It’s time for the mountains to blossom, with flowers of every conceivable color blanketing everything from the low-altitude ponderosa forests to the alpine tundra. On a hike up to Arapahoe Pass last week, every step brought a new discovery.
Usually the delicate yet showy columbine come in small bunches, tucked under aspens or rocks, places where there is more moisture. But on the trail, I saw whole hillsides of them, a sight that can melt my heart.
At an altitude of about 10,000 feet, in among the columbines were the dark purple monkshood, the purple larkspur, orange-scarlet paintbrush, tiny bluebells and the yellow sulfur buckwheat flower.
As my friend and I climbed higher toward the pass, we looked for the yellow glacier lily, with its turned-back petals, like a 1970s Farah Fawcett hairdo. This lily emerges just as the snow is melting, often appearing to grow out of the snowfields.
You have to catch it before the ground dries out, because by then it’s gone. Arapahoe Pass is the only place in the area that I have seen the glacier lily. But last week not only were they growing on the hillsides at timberline where I usually find them, but we found them in places I’ve never seen them grow before—in this case, in an old mining hole.
At the top of the pass, my friend wanted to see the alpine forget-me-nots, miniature deep blue flowers with yellow eyes, that are the first to emerge on the tundra in the spring. Alas, we were too late for them, but we found many other tundra flowers, including the cheery yellow alpine sunflowers, the dark purple silky phacelia, the pale blue sky pilot and the moss campion—small pink flowers that grow out of a ball of green moss.
Two days later, at a lower altitude at my cabin of 8500 feet, I found just as many flowers growing in profusion. It was a rainy, cool day, which made the flowers more brilliant under gray skies, brightening the mood of the day even as clouds descended over Mount Meeker.
Among the aspen trunks floated the tops of the tall cow parsnip, with their wispy, willowy forms and white, almost ethereal flowers (above). In the meadows, purple asters are starting to bloom. Emerging singly from among the green grasses is the delicate mariposa lily, with its creamy white petals (above), while yellow cinqueflowers cover the meadows (below), and the blanketflowers, or gallardia, startle with their large yellow petals inset with a dramatic red/orange center. On the rocky outcrops, the aptly named stonecrop finds gaps in the rock to collect rainwater and thrive (above).

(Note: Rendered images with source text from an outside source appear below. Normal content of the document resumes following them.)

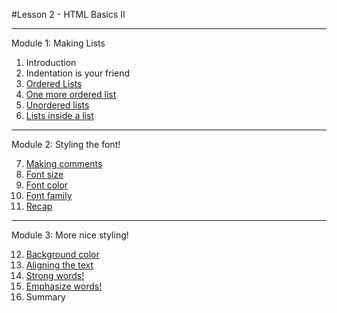 #Lesson 2 - HTML Basics II

----------
Module 1: Making Lists

1. Introduction
2. Indentation is your friend
3. [Ordered Lists](Module1/ex3.html)
4. [One more ordered list](Module1/ex4.html)
5. [Unordered lists](Module1/ex5.html)
6. [Lists inside a list](Module1/ex6.html)

----------
Module 2: Styling the font!

7. [Making comments](Module2/ex7.html)
8. [Font size](Module2/ex8.html)
9. [Font color](Module2/ex9.html)
10. [Font family](Module2/ex10.html)
11. [Recap](Module2/ex11.html)

----------
Module 3: More nice styling!

12. [Background color](Module3/ex12.html)
13. [Aligning the text](Module3/ex13.html)
14. [Strong words!](Module3/ex14.html)
15. [Emphasize words!](Module3/ex15.html)
16. Summary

On a recent trip to the Chicago Botanic Gardens, thousands of people daily come from all over the world (judging by their accents) to ooh and aah at the amazing display of flowers, which are maintained by a mostly unseen group of hundreds of staff members who plant, dig up and plant a constantly changing palette of flowers every few weeks, according to the season.

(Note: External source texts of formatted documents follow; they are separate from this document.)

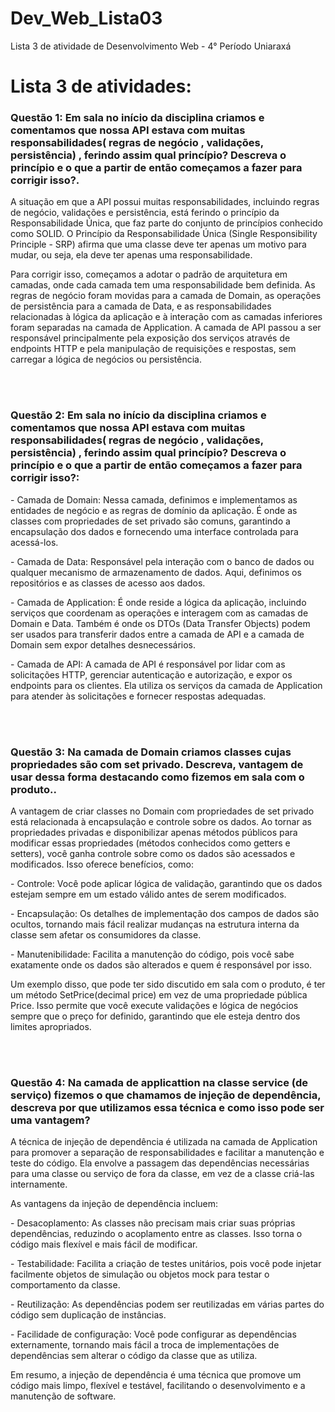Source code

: # Dev_Web_Lista03
Lista 3 de atividade de Desenvolvimento Web - 4° Período Uniaraxá

<div>
    <h1>Lista 3 de atividades:</h1>
    <h3>Questão 1: Em sala no início da disciplina criamos e comentamos que nossa API estava com muitas responsabilidades( regras de negócio , validações, persistência) , ferindo assim qual princípio? Descreva o princípio e o que a partir de então começamos a fazer para corrigir isso?.</h3>
      <p>A situação em que a API possui muitas responsabilidades, incluindo regras de negócio, validações e persistência, está ferindo o princípio da Responsabilidade Única, que faz parte do conjunto de princípios conhecido como SOLID. O Princípio da Responsabilidade Única (Single Responsibility Principle - SRP) afirma que uma classe deve ter apenas um motivo para mudar, ou seja, ela deve ter apenas uma responsabilidade.</p>

<p>Para corrigir isso, começamos a adotar o padrão de arquitetura em camadas, onde cada camada tem uma responsabilidade bem definida. As regras de negócio foram movidas para a camada de Domain, as operações de persistência para a camada de Data, e as responsabilidades relacionadas à lógica da aplicação e à interação com as camadas inferiores foram separadas na camada de Application. A camada de API passou a ser responsável principalmente pela exposição dos serviços através de endpoints HTTP e pela manipulação de requisições e respostas, sem carregar a lógica de negócios ou persistência.</p>
	
  <br>
  <br>
    <h3>Questão 2: Em sala no início da disciplina criamos e comentamos que nossa API estava com muitas responsabilidades( regras de negócio , validações, persistência) , ferindo assim qual princípio? Descreva o princípio e o que a partir de então começamos a fazer para corrigir isso?:</h3>
	<p>- Camada de Domain: Nessa camada, definimos e implementamos as entidades de negócio e as regras de domínio da aplicação. É onde as classes com propriedades de set privado são comuns, garantindo a encapsulação dos dados e fornecendo uma interface controlada para acessá-los.</p>
	<p>- Camada de Data: Responsável pela interação com o banco de dados ou qualquer mecanismo de armazenamento de dados. Aqui, definimos os repositórios e as classes de acesso aos dados.</p>
	<p>- Camada de Application: É onde reside a lógica da aplicação, incluindo serviços que coordenam as operações e interagem com as camadas de Domain e Data. Também é onde os DTOs (Data Transfer Objects) podem ser usados para transferir dados entre a camada de API e a camada de Domain sem expor detalhes desnecessários.</p>
	<p>- Camada de API: A camada de API é responsável por lidar com as solicitações HTTP, gerenciar autenticação e autorização, e expor os endpoints para os clientes. Ela utiliza os serviços da camada de Application para atender às solicitações e fornecer respostas adequadas.</p>
	
  <br>
  <br>
    <h3>Questão 3: Na camada de Domain criamos classes cujas propriedades são com set privado. Descreva, vantagem de usar dessa forma destacando como fizemos em sala com o produto..</h3>
	<p>A vantagem de criar classes no Domain com propriedades de set privado está relacionada à encapsulação e controle sobre os dados. Ao tornar as propriedades privadas e disponibilizar apenas métodos públicos para modificar essas propriedades (métodos conhecidos como getters e setters), você ganha controle sobre como os dados são acessados e modificados. Isso oferece benefícios, como:</p>
	<p>- Controle: Você pode aplicar lógica de validação, garantindo que os dados estejam sempre em um estado válido antes de serem modificados.</p>
	<p>- Encapsulação: Os detalhes de implementação dos campos de dados são ocultos, tornando mais fácil realizar mudanças na estrutura interna da classe sem afetar os consumidores da classe.</p>
	<p>- Manutenibilidade: Facilita a manutenção do código, pois você sabe exatamente onde os dados são alterados e quem é responsável por isso.</p>
	<p>Um exemplo disso, que pode ter sido discutido em sala com o produto, é ter um método SetPrice(decimal price) em vez de uma propriedade pública Price. Isso permite que você execute validações e lógica de negócios sempre que o preço for definido, garantindo que ele esteja dentro dos limites apropriados.</p>
 
  <br>
  <br>
    <h3>Questão 4: Na camada de applicattion na classe service (de serviço) fizemos o que chamamos de injeção de dependência, descreva por que utilizamos essa técnica e como isso pode ser uma vantagem?</h3>
      <p>A técnica de injeção de dependência é utilizada na camada de Application para promover a separação de responsabilidades e facilitar a manutenção e teste do código. Ela envolve a passagem das dependências necessárias para uma classe ou serviço de fora da classe, em vez de a classe criá-las internamente.</p>
<p>As vantagens da injeção de dependência incluem:</p>
<p>- Desacoplamento: As classes não precisam mais criar suas próprias dependências, reduzindo o acoplamento entre as classes. Isso torna o código mais flexível e mais fácil de modificar.</p>
<p>- Testabilidade: Facilita a criação de testes unitários, pois você pode injetar facilmente objetos de simulação ou objetos mock para testar o comportamento da classe.</p>
<p>- Reutilização: As dependências podem ser reutilizadas em várias partes do código sem duplicação de instâncias.</p>
<p>- Facilidade de configuração: Você pode configurar as dependências externamente, tornando mais fácil a troca de implementações de dependências sem alterar o código da classe que as utiliza.</p>
<p>Em resumo, a injeção de dependência é uma técnica que promove um código mais limpo, flexível e testável, facilitando o desenvolvimento e a manutenção de software.</p>
      
  <br>
  <br>     
</div>
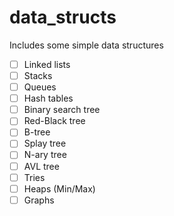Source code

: data_structs
============

Includes some simple data structures

- [ ] Linked lists
- [ ] Stacks
- [ ] Queues
- [ ] Hash tables
- [ ] Binary search tree
- [ ] Red-Black tree
- [ ] B-tree
- [ ] Splay tree
- [ ] N-ary tree
- [ ] AVL tree
- [ ] Tries
- [ ] Heaps (Min/Max)
- [ ] Graphs
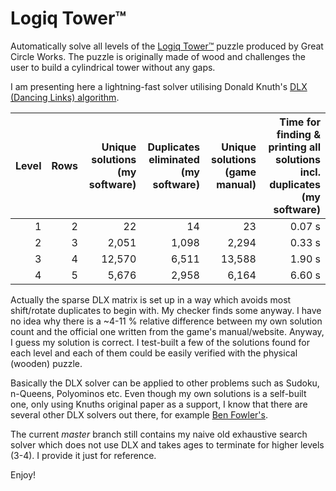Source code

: # Logiq Tower™

Automatically solve all levels of the [Logiq Tower™](http://logiqtower.com/)
puzzle produced by Great Circle Works. The puzzle is originally made of wood
and challenges the user to build a cylindrical tower without any gaps.

I am presenting here a lightning-fast solver utilising Donald Knuth's
[DLX (Dancing Links) algorithm](http://en.wikipedia.org/wiki/Dancing_Links).

| Level | Rows | Unique solutions (my software) | Duplicates eliminated (my software) | Unique solutions (game manual) | Time for finding & printing all solutions incl. duplicates (my software) |
|--:|--:|--:|--:|--:|--:|
| 1 | 2 | 22 | 14  | 23 | 0.07 s |
| 2 | 3 | 2,051 | 1,098  | 2,294  | 0.33 s |
| 3 | 4 | 12,570 | 6,511 | 13,588 | 1.90 s |
| 4 | 5 | 5,676 | 2,958 | 6,164 | 6.60 s |

Actually the sparse DLX matrix is set up in a way which avoids most
shift/rotate duplicates to begin with. My checker finds some anyway.
I have no idea why there is a ~4-11 % relative difference between my own
solution count and the official one written from the game's manual/website.
Anyway, I guess my solution is correct. I test-built a few of the solutions
found for each level and each of them could be easily verified with the
physical (wooden) puzzle.

Basically the DLX solver can be applied to other problems such as Sudoku,
n-Queens, Polyominos etc. Even though my own solutions is a self-built one,
only using Knuths original paper as a support, I know that there are several
other DLX solvers out there, for example
[Ben Fowler's](https://github.com/benfowler/dancing-links).

The current _master_ branch still contains my naive old exhaustive search solver
which does not use DLX and takes ages to terminate for higher levels (3-4).
I provide it just for reference.

Enjoy!
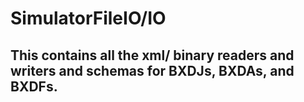 # SimulatorFileIO/IO
## This contains all the xml/ binary readers and writers and schemas for BXDJs, BXDAs, and BXDFs.

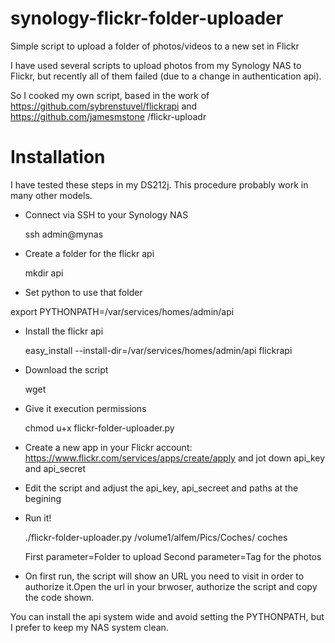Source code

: # synology-flickr-folder-uploader
Simple script to upload a folder of photos/videos to a new set in Flickr

I have used several scripts to upload photos from my Synology NAS to Flickr, but recently all of them failed (due to a change in authentication api).


So I cooked my own script, based in the work of  https://github.com/sybrenstuvel/flickrapi and https://github.com/jamesmstone
/flickr-uploadr

# Installation 

I have tested these steps in my DS212j. This procedure probably work in many other models.

* Connect via SSH to your Synology NAS

  ssh admin@mynas

* Create a folder for the flickr api

  mkdir api

* Set python to use that folder

export PYTHONPATH=/var/services/homes/admin/api

* Install the flickr api

  easy_install  --install-dir=/var/services/homes/admin/api flickrapi

* Download the script 

  wget
 
* Give it execution permissions

  chmod u+x flickr-folder-uploader.py

* Create a new app in your Flickr account: https://www.flickr.com/services/apps/create/apply and jot down api_key and api_secret
* Edit the script and adjust the api_key, api_secreet and paths at the begining
* Run it!

  ./flickr-folder-uploader.py /volume1/alfem/Pics/Coches/ coches

  First parameter=Folder to upload
  Second parameter=Tag for the photos 

* On first run, the script will show an URL you need to visit in order to authorize it.Open the url in your brwoser, authorize the script and copy the code shown.   

You can install the api system wide and avoid setting the PYTHONPATH, but I prefer to keep my NAS system clean.

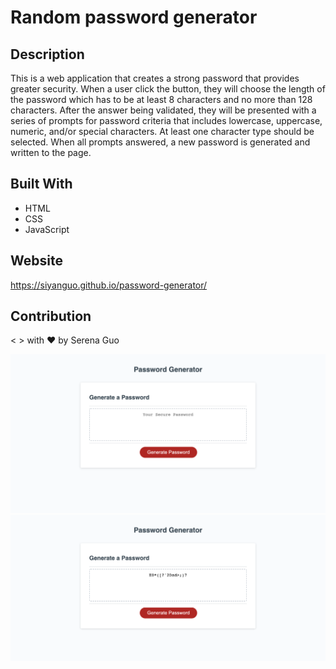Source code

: # Random password generator

## Description
This is a web application that creates a strong password that provides greater security. When a user click the button, they will choose the length of the password which has to be at least 8 characters and no more than 128 characters. After the answer being validated, they will be presented with a series of prompts for password criteria that includes lowercase, uppercase, numeric, and/or special characters. At least one character type should be selected. When all prompts answered, a new password is generated and written to the page.

## Built With
* HTML
* CSS
* JavaScript

## Website
https://siyanguo.github.io/password-generator/

## Contribution
< > with ❤️ by Serena Guo

![the screenshot of the site](screenshot.png)
![the screenshot of the site](screenshot2.png)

Yet here in the wild, nature manages all on its own, effortlessly combining different patterns and colors, transforming from one set of flowers to another. Yet these plants flower for just a short amount of time, and by mid-August will be mostly gone. I can’t take them for granted. I need to savor each small masterpiece of botanic engineering. After all, these fragile pieces are only on temporary display.